The Tannery’s Sam Hassan made a fortune buying real estate and selling designer shoes to the city’s most fashionable. Now he’s filed for bankruptcy, closed two of his three stores, and is being sued for racial discrimination. How did it all go wrong?


Walter Lewis needed a new pair of Ferragamo loafers, and like nearly all Bostonians, he knew exactly where to go: the Tannery, at the corner of Boylston and Exeter. For years it had been a reliable outpost for upscale shoppers seeking designer-label footwear, often at a discount. Lewis, who’s in his sixties but looks much younger, with a bright smile, smooth complexion, and high-and-tight haircut that’s a holdover from his days in the Marines, has always considered himself a fashionable gent, and he has the build, confidence, and discretionary income to dress the part. Over the years, he’d shopped at the Tannery a handful of times, once scoring a memorable deal on a pair of Gucci rain boots. He was looking forward to another fruitful visit.

Around 7:40 p.m. on December 1, 2017, Lewis walked into the brightly lit entrance of the three-floor boutique. According to court filings, a bald, husky man with olive-toned skin and round spectacles immediately stepped toward him. “What’s up, brother man!” the man shot in Lewis’s direction. “What’s up, brother man!” the man repeated. Lewis, who is African-American, gave him a puzzled look and kept walking. Then the stranger cut him off and blocked him from going farther into the store. Lewis didn’t know it at the time, but the man was Hicham “Sam” Hassan, the Tannery’s volatile longtime owner.

Hassan told Lewis the store was about to close, but Lewis glanced around and saw other shoppers browsing. As if on cue, a white couple walked in the door, strolled past Lewis, and started flipping through merchandise.
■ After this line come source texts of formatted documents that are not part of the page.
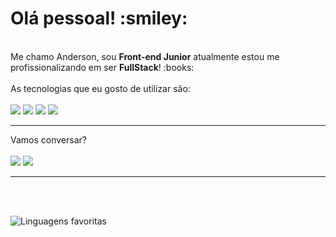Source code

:<h1>Olá pessoal! :smiley:</h1>
<br>
Me chamo Anderson, sou <strong>Front-end Junior</strong> atualmente estou me profissionalizando em ser <strong>FullStack</strong>! :books:
<br>
<br>
As tecnologias que eu gosto de utilizar são:
<br>
<br>
  <img src="https://img.shields.io/badge/HTML-239120?style=for-the-badge&logo=html5&logoColor=white"> 
  <img src="https://img.shields.io/badge/CSS-239120?&style=for-the-badge&logo=css3&logoColor=white"> 
  <img src="https://img.shields.io/badge/JavaScript-F7DF1E?style=for-the-badge&logo=javascript&logoColor=black"> 
  <img src="https://img.shields.io/badge/React-20232A?style=for-the-badge&logo=react&logoColor=61DAFB"> 
<br>
<hr>
Vamos conversar?
<br>
<br>
<a href="https://www.linkedin.com/in/anderson-martinho/" target="_blank"><img src="https://img.shields.io/badge/LinkedIn-0077B5?style=for-the-badge&logo=linkedin&logoColor=white"></a>
<a href="https://www.instagram.com/anderson.haah" target="_blank"><img src="https://img.shields.io/badge/Instagram-E4405F?style=for-the-badge&logo=instagram&logoColor=white"></a>
<br>
<hr>
<!--
Meus Status:
<br>
<br>
![Anderson Stats](https://github-readme-stats.vercel.app/api?username=andersonhaah&show_icons=true&theme=transparent)  
-->

<br>
<br>

![Linguagens favoritas](https://github-readme-stats.vercel.app/api/top-langs/?username=andersonhaah&show_icons=true&theme=transparent)





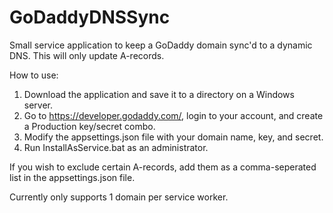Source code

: # GoDaddyDNSSync
Small service application to keep a GoDaddy domain sync'd to a dynamic DNS. This will only update A-records. 

How to use:
1. Download the application and save it to a directory on a Windows server. 
2. Go to https://developer.godaddy.com/, login to your account, and create a Production key/secret combo. 
3. Modify the appsettings.json file with your domain name, key, and secret. 
4. Run InstallAsService.bat as an administrator. 

If you wish to exclude certain A-records, add them as a comma-seperated list in the appsettings.json file. 

Currently only supports 1 domain per service worker.
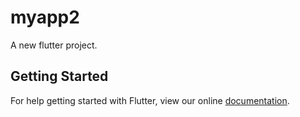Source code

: # myapp2

A new flutter project.

## Getting Started

For help getting started with Flutter, view our online
[documentation](http://flutter.io/).
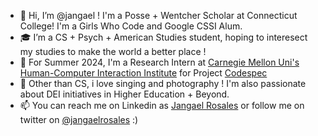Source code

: - 👋 Hi, I’m @jangael ! I'm a Posse + Wentcher Scholar at Connecticut College! I'm a Girls Who Code and Google CSSI Alum.
- 🎓 I’m a CS + Psych + American Studies student, hoping to interesect my studies to make the world a better place !
- 🌻 For Summer 2024, I'm a Research Intern at [Carnegie Mellon Uni's Human-Computer Interaction Institute](https://hcii.cmu.edu/) for Project [Codespec](https://www.codespec.org/)
- 💞️ Other than CS, i love singing and photography ! I'm also passionate about DEI initiatives in Higher Education + Beyond.
- 📫 You can reach me on Linkedin as [Jangael Rosales](https://www.linkedin.com/in/jangael/) or follow me on twitter on [@jangaelrosales](https://twitter.com/jangaelrosales) :)

<!---
jangael/jangael is a ✨ special ✨ repository because its `README.md` (this file) appears on your GitHub profile.
You can click the Preview link to take a look at your changes.
--->
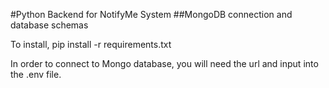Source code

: #Python Backend for NotifyMe System
##MongoDB connection and database schemas

To install, pip install -r requirements.txt

In order to connect to Mongo database, you will need the url and input into the .env file.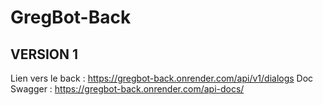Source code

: # GregBot-Back
## VERSION 1 
Lien vers le back : https://gregbot-back.onrender.com/api/v1/dialogs
Doc Swagger : https://gregbot-back.onrender.com/api-docs/
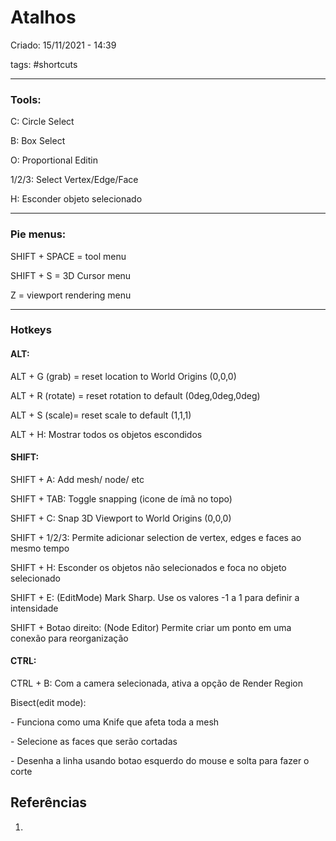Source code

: # Atalhos
Criado: 15/11/2021 - 14:39

tags: #shortcuts 

---

### Tools:

C: Circle Select

B: Box Select

O: Proportional Editin

1/2/3: Select Vertex/Edge/Face

H: Esconder objeto selecionado

---

### Pie menus:

SHIFT + SPACE = tool menu

SHIFT + S = 3D Cursor menu

Z = viewport rendering menu

---

### Hotkeys

#### ALT:

ALT + G (grab) = reset location to World Origins (0,0,0)

ALT + R (rotate) = reset rotation to default (0deg,0deg,0deg)

ALT + S (scale)= reset scale to default (1,1,1)

ALT + H: Mostrar todos os objetos escondidos

#### SHIFT:

SHIFT + A: Add mesh/ node/ etc

SHIFT + TAB: Toggle snapping (icone de ímã no topo)

SHIFT + C: Snap 3D Viewport to World Origins (0,0,0)

SHIFT + 1/2/3: Permite adicionar selection de vertex, edges e faces ao mesmo tempo

SHIFT + H: Esconder os objetos não selecionados e foca no objeto selecionado

SHIFT + E: (EditMode) Mark Sharp. Use os valores -1 a 1 para definir a intensidade 

SHIFT + Botao direito: (Node Editor) Permite criar um ponto em uma conexão para reorganização

#### CTRL:

CTRL + B: Com a camera selecionada, ativa a opção de Render Region

Bisect(edit mode):

\- Funciona como uma Knife que afeta toda a mesh

\- Selecione as faces que serão cortadas

\- Desenha a linha usando botao esquerdo do mouse e solta para fazer o corte

## Referências
1.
Lewis breathed deeply and tried to stay calm, but Hassan persisted, asking Lewis whether he had a “Black American Express Card,” a reference to the invitation-only, no-limit credit card. Hassan placed extra emphasis on the word “black” and then mentioned that he had a black card, patting his pocket to drive home the point. Lewis, who grew up in North Carolina during the tail end of the Jim Crow era and works for the state, assured Hassan that he had money to spend. Hassan told Lewis he didn’t want Lewis’s money and led him out of the store. On his way through the door, Lewis went numb with shock. Later, he said, “I felt like the core being of my existence had been taken.”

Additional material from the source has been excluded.